Pendant que tout ceci se passait, venait devers Cahors un grand secours au comte de Montfort et quand le comte de Foix, qui était à Montauban, apprit la venue de ce secours, il sortit hors de la ville, et alla au-devant avec une grande quantité de gens qu’il avait fait armer. Il courut, sur eux et commença à frapper de telle sorte qu’ils furent contraints de se retirer en quelque lieu fortifié, et mandèrent, à Moissac, au comte de Montfort ce qui leur arrivait.
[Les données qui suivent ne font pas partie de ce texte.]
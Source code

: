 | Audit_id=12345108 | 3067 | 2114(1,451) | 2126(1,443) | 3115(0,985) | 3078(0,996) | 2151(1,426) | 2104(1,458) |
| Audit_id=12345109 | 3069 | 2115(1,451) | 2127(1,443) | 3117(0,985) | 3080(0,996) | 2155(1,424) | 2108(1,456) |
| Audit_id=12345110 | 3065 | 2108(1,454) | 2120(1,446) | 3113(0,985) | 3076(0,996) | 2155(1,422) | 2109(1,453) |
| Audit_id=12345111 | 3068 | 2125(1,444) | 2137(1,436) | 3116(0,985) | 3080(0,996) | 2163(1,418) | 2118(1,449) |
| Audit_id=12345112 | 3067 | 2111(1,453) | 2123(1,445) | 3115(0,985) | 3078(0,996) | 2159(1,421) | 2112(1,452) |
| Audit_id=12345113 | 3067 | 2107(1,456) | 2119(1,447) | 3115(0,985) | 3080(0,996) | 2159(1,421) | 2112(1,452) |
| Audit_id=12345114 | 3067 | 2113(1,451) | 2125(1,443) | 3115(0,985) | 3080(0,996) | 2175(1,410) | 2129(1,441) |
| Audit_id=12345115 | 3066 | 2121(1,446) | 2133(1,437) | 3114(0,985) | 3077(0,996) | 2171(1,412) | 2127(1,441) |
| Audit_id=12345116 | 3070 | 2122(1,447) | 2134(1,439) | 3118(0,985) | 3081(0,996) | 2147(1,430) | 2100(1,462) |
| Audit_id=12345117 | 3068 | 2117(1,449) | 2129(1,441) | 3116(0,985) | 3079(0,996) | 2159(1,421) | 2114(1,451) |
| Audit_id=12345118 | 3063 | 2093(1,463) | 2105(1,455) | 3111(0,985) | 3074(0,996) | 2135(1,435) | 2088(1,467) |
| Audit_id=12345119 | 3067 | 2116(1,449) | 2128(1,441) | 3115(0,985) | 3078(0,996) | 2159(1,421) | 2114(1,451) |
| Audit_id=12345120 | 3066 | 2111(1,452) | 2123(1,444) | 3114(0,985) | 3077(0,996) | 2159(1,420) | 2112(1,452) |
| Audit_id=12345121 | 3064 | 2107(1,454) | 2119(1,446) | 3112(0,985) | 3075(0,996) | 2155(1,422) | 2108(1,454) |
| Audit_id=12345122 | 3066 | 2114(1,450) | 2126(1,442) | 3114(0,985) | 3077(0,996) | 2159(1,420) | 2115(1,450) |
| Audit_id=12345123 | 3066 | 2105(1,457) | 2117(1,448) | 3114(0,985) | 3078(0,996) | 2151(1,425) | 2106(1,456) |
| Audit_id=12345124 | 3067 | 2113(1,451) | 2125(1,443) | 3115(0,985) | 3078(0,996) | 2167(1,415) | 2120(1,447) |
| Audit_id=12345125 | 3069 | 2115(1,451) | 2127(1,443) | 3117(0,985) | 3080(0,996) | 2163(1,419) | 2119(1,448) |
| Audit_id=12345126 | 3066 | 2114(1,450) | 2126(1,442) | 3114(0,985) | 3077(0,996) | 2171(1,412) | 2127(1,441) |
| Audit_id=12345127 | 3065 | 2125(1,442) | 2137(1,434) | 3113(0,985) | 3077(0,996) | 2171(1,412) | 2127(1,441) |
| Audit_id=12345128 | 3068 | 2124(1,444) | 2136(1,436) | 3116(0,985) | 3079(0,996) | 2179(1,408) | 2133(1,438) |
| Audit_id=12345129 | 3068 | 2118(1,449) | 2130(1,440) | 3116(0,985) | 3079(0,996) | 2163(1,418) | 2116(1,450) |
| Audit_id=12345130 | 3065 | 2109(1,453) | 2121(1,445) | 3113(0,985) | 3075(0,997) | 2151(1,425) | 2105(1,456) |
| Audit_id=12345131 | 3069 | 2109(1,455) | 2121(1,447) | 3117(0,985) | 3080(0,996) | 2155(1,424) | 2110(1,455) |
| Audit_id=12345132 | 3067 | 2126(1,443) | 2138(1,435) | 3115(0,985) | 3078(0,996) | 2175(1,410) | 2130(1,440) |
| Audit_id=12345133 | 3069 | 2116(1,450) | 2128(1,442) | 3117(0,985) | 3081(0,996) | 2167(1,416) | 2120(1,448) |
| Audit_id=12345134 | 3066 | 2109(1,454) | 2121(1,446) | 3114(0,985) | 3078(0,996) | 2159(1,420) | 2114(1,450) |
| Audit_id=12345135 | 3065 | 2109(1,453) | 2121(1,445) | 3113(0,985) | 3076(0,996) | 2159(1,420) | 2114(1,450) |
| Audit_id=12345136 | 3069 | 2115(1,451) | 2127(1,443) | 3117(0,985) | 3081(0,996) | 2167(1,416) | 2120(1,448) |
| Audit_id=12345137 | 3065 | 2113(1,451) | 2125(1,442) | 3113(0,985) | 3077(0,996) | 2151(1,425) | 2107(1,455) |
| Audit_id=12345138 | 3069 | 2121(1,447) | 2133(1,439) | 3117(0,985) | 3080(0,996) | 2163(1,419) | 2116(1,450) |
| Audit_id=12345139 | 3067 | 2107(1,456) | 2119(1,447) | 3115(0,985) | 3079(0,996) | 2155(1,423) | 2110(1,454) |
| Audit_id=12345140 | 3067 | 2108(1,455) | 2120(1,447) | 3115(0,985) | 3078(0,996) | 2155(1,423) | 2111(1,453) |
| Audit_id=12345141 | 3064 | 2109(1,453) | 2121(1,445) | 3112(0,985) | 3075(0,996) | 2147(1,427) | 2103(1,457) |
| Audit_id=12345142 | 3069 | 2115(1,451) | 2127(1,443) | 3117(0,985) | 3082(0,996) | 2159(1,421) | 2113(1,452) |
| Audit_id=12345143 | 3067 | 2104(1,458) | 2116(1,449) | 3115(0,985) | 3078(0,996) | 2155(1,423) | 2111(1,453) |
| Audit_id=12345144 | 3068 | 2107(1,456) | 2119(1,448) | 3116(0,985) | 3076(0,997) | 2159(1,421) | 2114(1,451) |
Quand il sut l’état où se trouvaient ceux qui venaient lui donner secours, il fit promptement armer une grande quantité de gens, et les donna au comte Baudouin pour les conduire et aller soutenir les autres; quand le comte de Foix sut et vit qu’il venait de Moissac un si grand secours, il se retira devers Montauban; et le comte Baudouin étant allé à l’endroit où s’étaient réfugiés les autres, il les mena à Moissac.

(suite)

 


 

[1] Ou Guillaume de Contres.

[2] En septembre 1209.

[3] En 1211.

[4] Ou de Brigier

[5] Probablement une machine de guerre du genre du bélier, et dont le nom est dérivé de bos, bœuf.